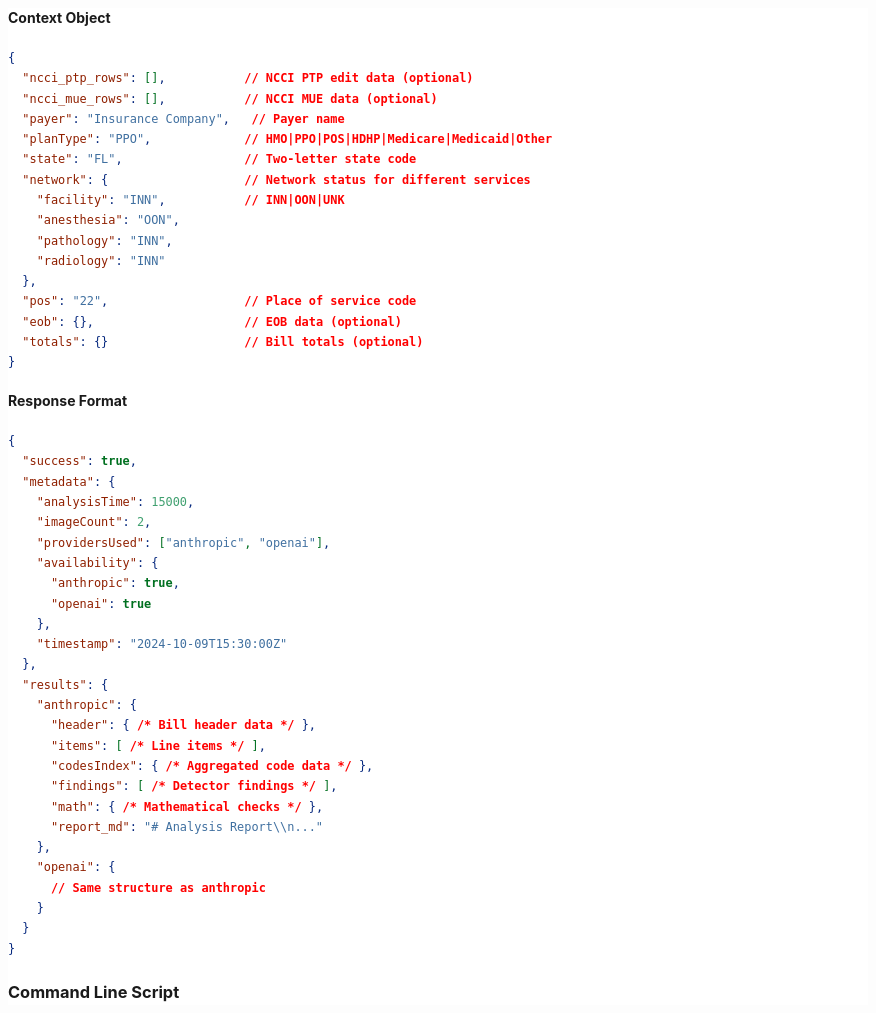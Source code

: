 #### Context Object

```json
{
  "ncci_ptp_rows": [],           // NCCI PTP edit data (optional)
  "ncci_mue_rows": [],           // NCCI MUE data (optional)
  "payer": "Insurance Company",   // Payer name
  "planType": "PPO",             // HMO|PPO|POS|HDHP|Medicare|Medicaid|Other
  "state": "FL",                 // Two-letter state code
  "network": {                   // Network status for different services
    "facility": "INN",           // INN|OON|UNK
    "anesthesia": "OON",
    "pathology": "INN",
    "radiology": "INN"
  },
  "pos": "22",                   // Place of service code
  "eob": {},                     // EOB data (optional)
  "totals": {}                   // Bill totals (optional)
}
```

#### Response Format

```json
{
  "success": true,
  "metadata": {
    "analysisTime": 15000,
    "imageCount": 2,
    "providersUsed": ["anthropic", "openai"],
    "availability": {
      "anthropic": true,
      "openai": true
    },
    "timestamp": "2024-10-09T15:30:00Z"
  },
  "results": {
    "anthropic": {
      "header": { /* Bill header data */ },
      "items": [ /* Line items */ ],
      "codesIndex": { /* Aggregated code data */ },
      "findings": [ /* Detector findings */ ],
      "math": { /* Mathematical checks */ },
      "report_md": "# Analysis Report\\n..."
    },
    "openai": {
      // Same structure as anthropic
    }
  }
}
```

### Command Line Script
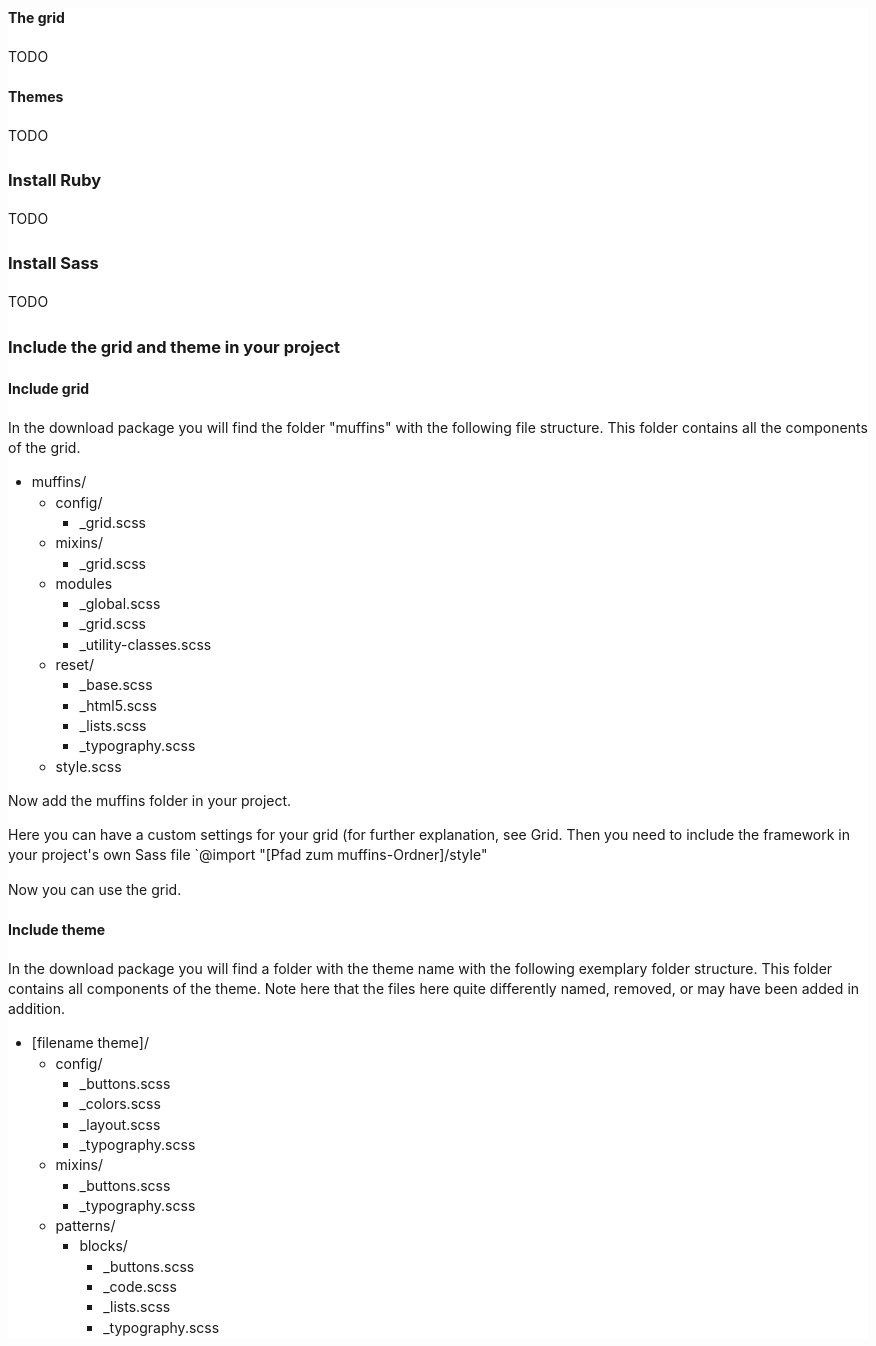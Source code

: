 #### The grid

TODO

#### Themes

TODO

### Install Ruby

TODO

### Install Sass

TODO

### Include the grid and theme in your project

#### Include grid

In the download package you will find the folder "muffins" with the following file structure. This folder contains all the components of the grid.

  - muffins/
    - config/
      - _grid.scss
    - mixins/
      - _grid.scss
    - modules
      - _global.scss
      - _grid.scss
      - _utility-classes.scss
    - reset/
      - _base.scss
      - _html5.scss
      - _lists.scss
      - _typography.scss
    - style.scss

Now add the muffins folder in your project.

 
Here you can have a custom settings for your grid (for further explanation, see Grid. Then you need to include the framework in your project's own Sass file `@import "[Pfad zum muffins-Ordner]/style"

Now you can use the grid.

#### Include theme

In the download package you will find a folder with the theme name with the following exemplary folder structure. This folder contains all components of the theme. Note here that the files here quite differently named, removed, or may have been added in addition.

  - [filename theme]/
    - config/
      - _buttons.scss
      - _colors.scss
      - _layout.scss
      - _typography.scss
    - mixins/
      - _buttons.scss
      - _typography.scss
    - patterns/
      - blocks/
        - _buttons.scss
        - _code.scss
        - _lists.scss
        - _typography.scss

▸ **Task to complete**:
Copy nothing but the lines from the first one in the listing through the line with "- _html5.scss", and omit the pictures.

▸ **Response box**:
Source code

: #### Context Object

```json
{
  "ncci_ptp_rows": [],           // NCCI PTP edit data (optional)
  "ncci_mue_rows": [],           // NCCI MUE data (optional)
  "payer": "Insurance Company",   // Payer name
  "planType": "PPO",             // HMO|PPO|POS|HDHP|Medicare|Medicaid|Other
  "state": "FL",                 // Two-letter state code
  "network": {                   // Network status for different services
    "facility": "INN",           // INN|OON|UNK
    "anesthesia": "OON",
    "pathology": "INN",
    "radiology": "INN"
  },
  "pos": "22",                   // Place of service code
  "eob": {},                     // EOB data (optional)
  "totals": {}                   // Bill totals (optional)
}
```

#### Response Format

```json
{
  "success": true,
  "metadata": {
    "analysisTime": 15000,
    "imageCount": 2,
    "providersUsed": ["anthropic", "openai"],
    "availability": {
      "anthropic": true,
      "openai": true
    },
    "timestamp": "2024-10-09T15:30:00Z"
  },
  "results": {
    "anthropic": {
      "header": { /* Bill header data */ },
      "items": [ /* Line items */ ],
      "codesIndex": { /* Aggregated code data */ },
      "findings": [ /* Detector findings */ ],
      "math": { /* Mathematical checks */ },
      "report_md": "# Analysis Report\\n..."
    },
    "openai": {
      // Same structure as anthropic
    }
  }
}
```

### Command Line Script
Source code

: #### The grid

TODO

#### Themes

TODO

### Install Ruby

TODO

### Install Sass

TODO

### Include the grid and theme in your project

#### Include grid

In the download package you will find the folder "muffins" with the following file structure. This folder contains all the components of the grid.

  - muffins/
    - config/
      - _grid.scss
    - mixins/
      - _grid.scss
    - modules
      - _global.scss
      - _grid.scss
      - _utility-classes.scss
    - reset/
      - _base.scss
      - _html5.scss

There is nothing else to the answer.